The timing of the assault in Jenin — the largest Israeli military operation in the West Bank since 2006 — allowed Netanyahu to sound a note of resolve against terrorism from the U.S. Embassy, which hosted the prime minister for an early Independence Day celebration.
“America has provided Israel with moral and political backing against those who would wipe us out, the only Jewish state,” Netanyahu said Monday. “Security cooperation has never been better; intelligence sharing has never been deeper.”

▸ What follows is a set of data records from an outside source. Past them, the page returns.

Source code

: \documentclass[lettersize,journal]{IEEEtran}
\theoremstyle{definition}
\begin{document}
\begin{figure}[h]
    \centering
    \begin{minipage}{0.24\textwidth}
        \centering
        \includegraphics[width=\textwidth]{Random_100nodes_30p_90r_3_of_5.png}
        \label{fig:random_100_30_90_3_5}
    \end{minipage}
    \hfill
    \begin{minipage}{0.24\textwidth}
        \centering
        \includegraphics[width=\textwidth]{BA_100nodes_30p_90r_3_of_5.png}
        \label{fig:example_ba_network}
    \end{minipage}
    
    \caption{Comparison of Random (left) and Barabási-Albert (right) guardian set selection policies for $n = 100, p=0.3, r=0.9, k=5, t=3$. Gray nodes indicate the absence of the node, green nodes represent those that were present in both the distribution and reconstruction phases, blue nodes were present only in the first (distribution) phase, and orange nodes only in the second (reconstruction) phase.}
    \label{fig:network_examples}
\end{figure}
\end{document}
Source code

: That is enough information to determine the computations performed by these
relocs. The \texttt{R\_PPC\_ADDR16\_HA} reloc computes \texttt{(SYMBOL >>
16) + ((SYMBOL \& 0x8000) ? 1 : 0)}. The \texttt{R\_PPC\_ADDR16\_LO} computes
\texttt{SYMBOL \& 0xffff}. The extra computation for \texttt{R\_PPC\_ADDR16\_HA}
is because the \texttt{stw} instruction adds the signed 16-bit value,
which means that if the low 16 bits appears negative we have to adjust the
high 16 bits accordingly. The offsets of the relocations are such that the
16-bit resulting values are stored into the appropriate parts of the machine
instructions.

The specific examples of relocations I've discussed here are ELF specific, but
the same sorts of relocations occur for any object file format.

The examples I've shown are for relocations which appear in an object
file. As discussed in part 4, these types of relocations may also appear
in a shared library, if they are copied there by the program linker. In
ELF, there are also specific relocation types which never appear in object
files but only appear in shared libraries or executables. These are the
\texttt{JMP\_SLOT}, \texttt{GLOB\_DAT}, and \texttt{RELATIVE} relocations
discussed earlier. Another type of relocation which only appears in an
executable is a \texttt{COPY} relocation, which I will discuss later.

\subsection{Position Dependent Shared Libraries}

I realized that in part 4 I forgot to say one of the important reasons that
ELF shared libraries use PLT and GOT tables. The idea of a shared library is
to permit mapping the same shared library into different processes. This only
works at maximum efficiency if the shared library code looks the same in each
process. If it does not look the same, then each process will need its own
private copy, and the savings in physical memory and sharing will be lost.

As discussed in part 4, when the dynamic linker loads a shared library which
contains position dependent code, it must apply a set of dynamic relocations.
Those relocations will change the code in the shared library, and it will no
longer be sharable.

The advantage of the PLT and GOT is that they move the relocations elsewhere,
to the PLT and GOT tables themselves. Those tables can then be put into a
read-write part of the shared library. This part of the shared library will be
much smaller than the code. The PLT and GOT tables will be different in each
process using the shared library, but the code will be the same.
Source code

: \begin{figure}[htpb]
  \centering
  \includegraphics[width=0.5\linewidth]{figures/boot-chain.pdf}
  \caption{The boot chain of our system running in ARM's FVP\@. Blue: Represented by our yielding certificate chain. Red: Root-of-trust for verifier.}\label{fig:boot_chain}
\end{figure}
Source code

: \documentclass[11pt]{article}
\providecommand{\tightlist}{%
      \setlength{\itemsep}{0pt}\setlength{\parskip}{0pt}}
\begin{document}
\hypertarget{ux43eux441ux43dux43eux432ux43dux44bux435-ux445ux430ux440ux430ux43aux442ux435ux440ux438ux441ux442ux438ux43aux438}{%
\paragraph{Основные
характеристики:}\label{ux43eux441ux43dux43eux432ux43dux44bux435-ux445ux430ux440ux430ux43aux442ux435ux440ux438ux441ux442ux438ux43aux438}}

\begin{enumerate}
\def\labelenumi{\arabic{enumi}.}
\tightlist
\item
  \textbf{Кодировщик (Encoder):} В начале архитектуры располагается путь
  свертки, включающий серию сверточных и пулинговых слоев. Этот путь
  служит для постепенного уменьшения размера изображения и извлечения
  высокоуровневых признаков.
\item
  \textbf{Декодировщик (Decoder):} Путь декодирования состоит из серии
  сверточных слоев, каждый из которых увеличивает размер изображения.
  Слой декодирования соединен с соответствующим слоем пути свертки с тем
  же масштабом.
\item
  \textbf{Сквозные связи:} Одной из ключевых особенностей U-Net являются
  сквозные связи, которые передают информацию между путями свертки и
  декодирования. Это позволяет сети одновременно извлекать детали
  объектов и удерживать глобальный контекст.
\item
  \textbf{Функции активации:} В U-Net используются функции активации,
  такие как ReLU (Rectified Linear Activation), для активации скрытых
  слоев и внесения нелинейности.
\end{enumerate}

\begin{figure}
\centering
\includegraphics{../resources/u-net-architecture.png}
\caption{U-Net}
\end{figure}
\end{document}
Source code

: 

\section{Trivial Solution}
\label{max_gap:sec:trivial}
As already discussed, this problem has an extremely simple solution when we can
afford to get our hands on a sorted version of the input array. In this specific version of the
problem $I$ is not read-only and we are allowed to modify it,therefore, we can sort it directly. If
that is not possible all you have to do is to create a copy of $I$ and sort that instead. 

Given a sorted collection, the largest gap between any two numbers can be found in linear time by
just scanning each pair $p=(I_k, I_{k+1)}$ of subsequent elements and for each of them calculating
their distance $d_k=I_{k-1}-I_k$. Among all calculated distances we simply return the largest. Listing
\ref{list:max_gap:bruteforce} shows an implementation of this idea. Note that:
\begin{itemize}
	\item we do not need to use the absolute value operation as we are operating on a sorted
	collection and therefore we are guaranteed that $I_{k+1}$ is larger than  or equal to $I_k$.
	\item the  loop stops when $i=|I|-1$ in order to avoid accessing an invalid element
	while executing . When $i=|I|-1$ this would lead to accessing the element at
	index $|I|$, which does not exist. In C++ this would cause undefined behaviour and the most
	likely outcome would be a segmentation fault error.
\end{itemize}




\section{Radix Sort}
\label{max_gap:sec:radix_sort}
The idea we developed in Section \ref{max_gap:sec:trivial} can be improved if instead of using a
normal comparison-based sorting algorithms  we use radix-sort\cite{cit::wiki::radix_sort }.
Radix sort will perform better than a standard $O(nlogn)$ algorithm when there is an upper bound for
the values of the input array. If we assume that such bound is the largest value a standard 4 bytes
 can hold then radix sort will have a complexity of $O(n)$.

Yet the number of Israeli lawmakers at the embassy was smaller than expected, because official business required their presence at the Knesset — not for anything to do with the ongoing military operation.

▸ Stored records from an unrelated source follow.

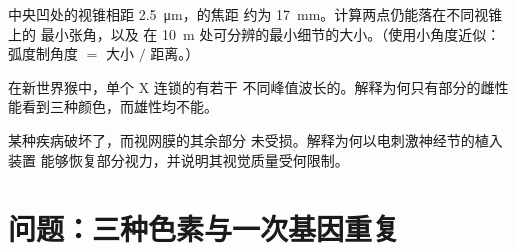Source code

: \begin{exercise}[$\star\star\star$]\label{exo:g11:the-eye:13}
中央凹处的视锥相距 \qty{2.5}{\micro m}，的焦距
约为 \qty{17}{mm}。计算两点仍能落在不同视锥上的
最小张角，以及
在 \qty{10}{m} 处可分辨的最小细节的大小。（使用小角度近似：
弧度制角度 $=$ 大小 $/$ 距离。）
\end{exercise}

\begin{exercise}[$\star\star\star$]\label{exo:g11:the-eye:14}
在新世界猴中，单个 X 连锁的有若干
不同峰值波长的。解释为何只有部分的雌性
能看到三种颜色，而雄性均不能。
\end{exercise}

\begin{exercise}[$\star\star\star$]\label{exo:g11:the-eye:15}
某种疾病破坏了，而视网膜的其余部分
未受损。解释为何以电刺激神经节的植入装置
能够恢复部分视力，并说明其视觉质量受何限制。
\end{exercise}

\section{问题：三种色素与一次基因重复}

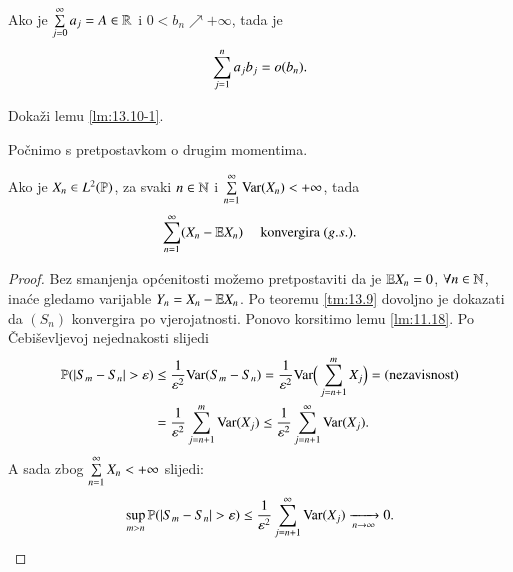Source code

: \begin{lm}  \label{lm:13.10-1}
    Ako je $\sum\limits_{j = 0}^{\infty} a_j = A \in \mathbb{R}$ i $0 < b_n \nearrow +\infty$, tada je
    \begin{equation*}
        \sum\limits_{j = 1}^{n} a_j b_j = o(b_n).
    \end{equation*}
\end{lm}

\begin{zad} \label{zad:13.11}
    Doka\v zi lemu \ref{lm:13.10-1}.
\end{zad}

Po\v cnimo s pretpostavkom o drugim momentima.

\begin{tm}  \label{tm:13.12}
    Ako je $X_n \in L^2 (\mathbb{P})$, za svaki $n \in \mathbb{N}$ i $\sum\limits_{n = 1}^{\infty} \mathrm{Var} (X_n) < +\infty$, tada
    \begin{equation*}
        \sum\limits_{n = 1}^{\infty} (X_n - \mathbb{E} X_n) \quad \textnormal{ konvergira } (g.s.).
    \end{equation*}
\end{tm}

\begin{proof}
    Bez smanjenja op\' cenitosti mo\v zemo pretpostaviti da je $\mathbb{E} X_n = 0$, $\forall n \in \mathbb{N}$, ina\' ce gledamo varijable $Y_n = X_n - \mathbb{E} X_n$.
    Po teoremu \ref{tm:13.9} dovoljno je dokazati da $(S_n)$ konvergira po vjerojatnosti.
    Ponovo korsitimo lemu \ref{lm:11.18}.
    Po \v Cebi\v sevljevoj nejednakosti slijedi
    \begin{equation*}
        \begin{aligned}
            \mathbb{P}({|S_m - S_n| > \varepsilon}) &\leq \frac{1}{\varepsilon^2} \mathrm{Var} (S_m - S_n) = \frac{1}{\varepsilon^2} \mathrm{Var} \Big( \sum\limits_{j = n + 1}^{m} X_j \Big) = (\textnormal{nezavisnost})\\
            &= \frac{1}{\varepsilon^2} \sum\limits_{j = n + 1}^{m} \mathrm{Var} (X_j) \leq \frac{1}{\varepsilon^2} \sum\limits_{j = n + 1}^{\infty} \mathrm{Var} (X_j).
        \end{aligned}
    \end{equation*}
    A sada zbog $\sum\limits_{n = 1}^{\infty} X_n < +\infty$ slijedi:
    \begin{equation*}
        \sup\limits_{m > n} \mathbb{P}({|S_m - S_n| > \varepsilon}) \leq \frac{1}{\varepsilon^2} \sum\limits_{j = n + 1}^{\infty} \mathrm{Var} (X_j) \xrightarrow[n \to \infty]{} 0.
    \end{equation*}
\end{proof}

“A long list of [legislators] and ministers were unable to attend a U.S. Independence Day party at the U.S. Embassy in Jerusalem due to the coalition and opposition’s inability to reach agreements in their weekly negotiations over the opposition’s agreement to drop planned filibusters in exchange for the coalition’s agreement to remove certain items from the Knesset plenum’s agenda,” as the Jerusalem Post noted.
And as the Jenin operation unfolds, Israeli police found themselves confronted with a security issue of a different kind at Israel’s Ben Gurion Airport, where a reported 15,000 people staged protests against the judicial bill.
“This government gives us, every week, a reason to leave the house (to protest),” protester Matan Lulian told Ynetnews on Monday. “We don’t let them pass anything they want, and that’s how it will continue. This is the way to do it.”
Lapid welcomed the grassroots reinforcements. “What should have happened today is for the government to stop the legislation,” he said. “Then there would be room to end the demonstration at Ben Gurion. This is what the protest organizers said, too.”
Netanyahu’s allies maintain that they need to proceed with the legislation in order to curtail a court that they regard as abusing its prerogatives to review the “reasonableness” of political decisions.
“I wish we had a court that shouldn’t be restricted because it uses unreasonableness only when it’s extreme, but that’s not the case,” said far-right Israeli lawmaker Simcha Rothman, who chairs the Knesset’s constitution, law, and justice committee.
CLICK HERE TO READ MORE FROM THE WASHINGTON EXAMINER
That debate unfolded as Israeli military leaders emphasized that the Jenin raid “isn’t a limited engagement” but rather part of “a series of operations” against Iran-backed militants. “Despite the unity, there is still a real focus on the divisive political situation inside Israel,” Schanzer said. “So it’s not gone.”